**Material shown:**
────────────────────

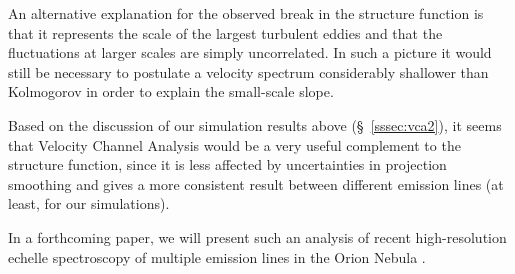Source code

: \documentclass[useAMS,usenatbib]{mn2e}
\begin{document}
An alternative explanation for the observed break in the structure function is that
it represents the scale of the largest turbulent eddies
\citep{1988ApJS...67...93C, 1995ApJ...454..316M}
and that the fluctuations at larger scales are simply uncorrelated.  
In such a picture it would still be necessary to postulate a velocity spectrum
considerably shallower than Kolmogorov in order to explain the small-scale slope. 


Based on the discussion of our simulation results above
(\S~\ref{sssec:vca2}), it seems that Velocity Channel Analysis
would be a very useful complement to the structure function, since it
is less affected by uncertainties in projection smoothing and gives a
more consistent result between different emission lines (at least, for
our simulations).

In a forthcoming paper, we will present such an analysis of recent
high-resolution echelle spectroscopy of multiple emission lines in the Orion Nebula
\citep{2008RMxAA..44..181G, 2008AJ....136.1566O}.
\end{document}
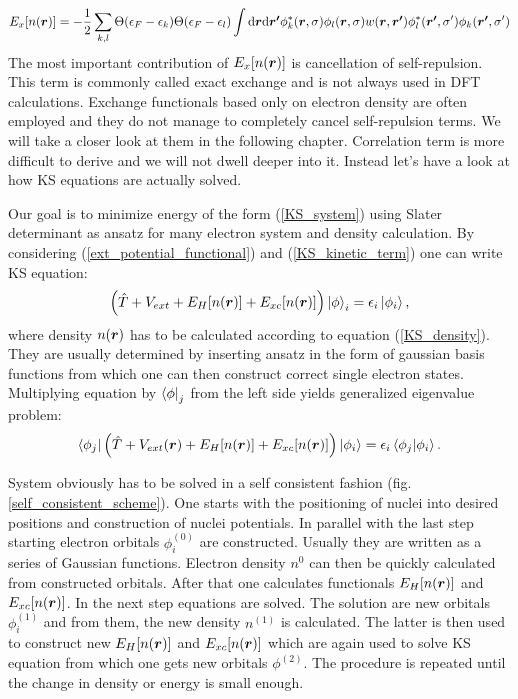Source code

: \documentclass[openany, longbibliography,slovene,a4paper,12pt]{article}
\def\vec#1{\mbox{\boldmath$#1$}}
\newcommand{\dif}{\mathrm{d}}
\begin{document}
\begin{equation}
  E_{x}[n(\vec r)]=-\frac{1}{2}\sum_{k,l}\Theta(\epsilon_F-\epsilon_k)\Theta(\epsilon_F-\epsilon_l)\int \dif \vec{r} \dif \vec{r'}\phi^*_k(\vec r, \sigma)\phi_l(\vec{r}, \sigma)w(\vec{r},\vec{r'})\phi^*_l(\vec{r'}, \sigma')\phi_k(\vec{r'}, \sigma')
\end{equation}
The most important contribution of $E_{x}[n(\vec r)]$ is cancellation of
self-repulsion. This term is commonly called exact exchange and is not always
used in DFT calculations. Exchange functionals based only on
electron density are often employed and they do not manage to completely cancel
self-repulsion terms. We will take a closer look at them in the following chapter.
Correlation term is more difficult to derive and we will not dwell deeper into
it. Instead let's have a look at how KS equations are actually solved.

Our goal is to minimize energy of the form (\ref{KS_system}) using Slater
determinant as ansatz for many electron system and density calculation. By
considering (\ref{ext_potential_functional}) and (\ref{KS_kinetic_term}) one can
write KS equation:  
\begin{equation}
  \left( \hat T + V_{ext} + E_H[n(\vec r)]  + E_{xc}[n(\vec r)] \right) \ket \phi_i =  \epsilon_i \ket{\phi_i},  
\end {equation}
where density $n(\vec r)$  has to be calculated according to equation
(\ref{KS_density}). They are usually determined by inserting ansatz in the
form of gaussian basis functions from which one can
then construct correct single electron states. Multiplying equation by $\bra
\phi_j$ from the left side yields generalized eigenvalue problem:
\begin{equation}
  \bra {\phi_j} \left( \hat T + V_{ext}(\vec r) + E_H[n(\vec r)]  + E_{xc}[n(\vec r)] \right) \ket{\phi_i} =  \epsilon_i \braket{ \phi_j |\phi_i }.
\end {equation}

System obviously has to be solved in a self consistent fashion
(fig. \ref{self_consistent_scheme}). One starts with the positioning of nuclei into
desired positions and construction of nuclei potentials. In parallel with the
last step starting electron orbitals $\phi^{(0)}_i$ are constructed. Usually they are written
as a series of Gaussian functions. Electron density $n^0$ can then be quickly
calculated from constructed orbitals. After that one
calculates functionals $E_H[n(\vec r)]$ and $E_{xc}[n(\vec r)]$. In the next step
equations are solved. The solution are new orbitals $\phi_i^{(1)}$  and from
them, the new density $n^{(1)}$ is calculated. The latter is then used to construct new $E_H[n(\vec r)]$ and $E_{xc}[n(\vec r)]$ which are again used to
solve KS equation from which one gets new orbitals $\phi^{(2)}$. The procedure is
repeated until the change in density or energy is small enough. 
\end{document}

────────────────────

**Exercise details:** Reproduce only the lines between the line containing "r)] \right) \ket \phi_i" and the last line of the records, those two lines included, exactly.

**Response to the task:**
  \left( \hat T + V_{ext} + E_H[n(\vec r)]  + E_{xc}[n(\vec r)] \right) \ket \phi_i =  \epsilon_i \ket{\phi_i},  
\end {equation}
where density $n(\vec r)$  has to be calculated according to equation
(\ref{KS_density}). They are usually determined by inserting ansatz in the
form of gaussian basis functions from which one can
then construct correct single electron states. Multiplying equation by $\bra
\phi_j$ from the left side yields generalized eigenvalue problem:
\begin{equation}
  \bra {\phi_j} \left( \hat T + V_{ext}(\vec r) + E_H[n(\vec r)]  + E_{xc}[n(\vec r)] \right) \ket{\phi_i} =  \epsilon_i \braket{ \phi_j |\phi_i }.
\end {equation}

System obviously has to be solved in a self consistent fashion
(fig. \ref{self_consistent_scheme}). One starts with the positioning of nuclei into
desired positions and construction of nuclei potentials. In parallel with the
last step starting electron orbitals $\phi^{(0)}_i$ are constructed. Usually they are written
as a series of Gaussian functions. Electron density $n^0$ can then be quickly
calculated from constructed orbitals. After that one
calculates functionals $E_H[n(\vec r)]$ and $E_{xc}[n(\vec r)]$. In the next step
equations are solved. The solution are new orbitals $\phi_i^{(1)}$  and from
them, the new density $n^{(1)}$ is calculated. The latter is then used to construct new $E_H[n(\vec r)]$ and $E_{xc}[n(\vec r)]$ which are again used to
solve KS equation from which one gets new orbitals $\phi^{(2)}$. The procedure is
repeated until the change in density or energy is small enough. 
\end{document}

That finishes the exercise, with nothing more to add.